Porque cuando una se dedica a lo que se dedica, tampoco está de más recordar que otras no pudieron acceder a los placeres de tener que sorportar un montón de intelecualidades masculinas que te tratan con condescendencia por ser joven y ser mujer. Y es que las maravillas de ser una becaria que además intenta buenamente hacer estudios de género son infinitas. En homenaje a las señoras sufragistas con las que en realidad tengo una relación un tanto problemática, resumiré mis motivos para seguir dedicándome en cuerpo y alma al feminismo:

1. Idiotas que me dicen que están en contra del feminismo porque no creen que la mujer sea superior al hombre, evidenciando una ignorancia temeraria sobre lo que significan los estudios de género. 

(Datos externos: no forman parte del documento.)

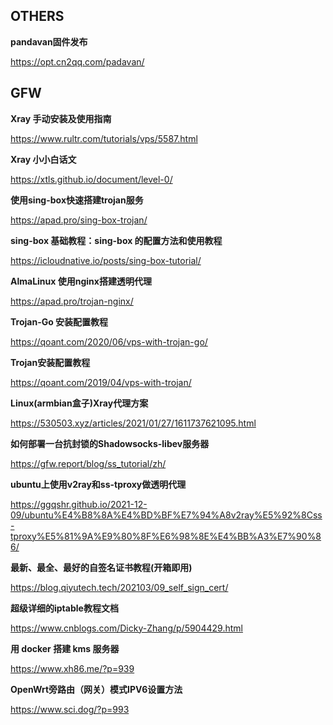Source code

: ## OTHERS

**pandavan固件发布**

https://opt.cn2qq.com/padavan/

## GFW

**Xray 手动安装及使用指南** 

https://www.rultr.com/tutorials/vps/5587.html

**Xray 小小白话文**

https://xtls.github.io/document/level-0/

**使用sing-box快速搭建trojan服务**

https://apad.pro/sing-box-trojan/

**sing-box 基础教程：sing-box 的配置方法和使用教程**

https://icloudnative.io/posts/sing-box-tutorial/


**AlmaLinux 使用nginx搭建透明代理**

https://apad.pro/trojan-nginx/

**Trojan-Go 安装配置教程**

https://qoant.com/2020/06/vps-with-trojan-go/

**Trojan安装配置教程**

https://qoant.com/2019/04/vps-with-trojan/

**Linux(armbian盒子)Xray代理方案**

https://530503.xyz/articles/2021/01/27/1611737621095.html

**如何部署一台抗封锁的Shadowsocks-libev服务器**

https://gfw.report/blog/ss_tutorial/zh/

**ubuntu上使用v2ray和ss-tproxy做透明代理**

https://ggqshr.github.io/2021-12-09/ubuntu%E4%B8%8A%E4%BD%BF%E7%94%A8v2ray%E5%92%8Css-tproxy%E5%81%9A%E9%80%8F%E6%98%8E%E4%BB%A3%E7%90%86/

**最新、最全、最好的自签名证书教程(开箱即用)**

https://blog.qiyutech.tech/202103/09_self_sign_cert/

**超级详细的iptable教程文档**

https://www.cnblogs.com/Dicky-Zhang/p/5904429.html

**用 docker 搭建 kms 服务器**

https://www.xh86.me/?p=939

**OpenWrt旁路由（网关）模式IPV6设置方法**

https://www.sci.dog/?p=993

2. Catedráticos que le preguntan a mi Guía Espiritual cuándo leerá la tesis, porque en sus estrechas mentes es imposible asumir la idea de que una mujer que viste botas militares sea doctora. Algún día esas botas pisotearán cabezas, yo lo sé.

3. Mentes obtusas que se quejan de que el feminismo es una moda académica, o hablan de ello sin haber leído en su vida nada a lo que se le pueda llamar estudios de género.

4. Mentes todavía más obtusas que me alertan de que los estudios de género solo se ocupan de la mujer.

5. Todos aquellos que leen a Harold Bloom, y se lo creen. 

6. Catedráticos que, no lo olviden, son un sueldo de muchos miles de euros con patas, me miran con cara de nada cuando menciono a Judith Butler o cualquier teórica feminista de la que no han oído hablar. O de la cual han oído hablar mal (véase punto 3).

7. Subnormales que usan el término "literatura de mujeres". 

8. Catedráticos -remito al punto seis sobre su sueldo- que me han confesado orgullosos que a pesar del feminismo ellos consideran un signo de respeto abrirme la puerta cuando entro en cualquier lugar. 

9. Feministas folclóricas que se creen que el mundo es una útero gigante y llaman "copa lunar" a un tapón antihigiénico que por decoro no voy a decir para qué sirve. Busquen, busquen en google.

10. Profesores de universidad que me han comparado el santo grial con una vagina (sí, lo he vivido).

HE DICHO.


4 comentarios:

I. dijo...

Recientemente veíamos eso en mi clase de psicoanálisis, la mujer que escapa de la racionalidad del hombre, la mujer creativa que inventa lo que al hombre se le escapa...
Los hombres que intentan dominar toda esa "locura" (o más bien esa otredad) femenina.

¿Y será posible que cuando termines tu tesis la puedas compartir para leerla?

Un saludo!
I.

Alba dijo...

Quedan todavía un par de años (siendo muy optimistas), pero no tendré problema en compartirla con el mundo, si es que el mundo tiene tantas ganas de sufrir ;-)

Anónimo dijo...

bueno... tú me tratas con condescendencia por ser viejo y ser hombre, así que...

(el tipo de comentarios que me ganan una buena media hora de mentadas de madre e insultos galdosianos).

lrb dijo...

El Santo Grial y Penedo, qué recuerdos MARAVILLOSOS.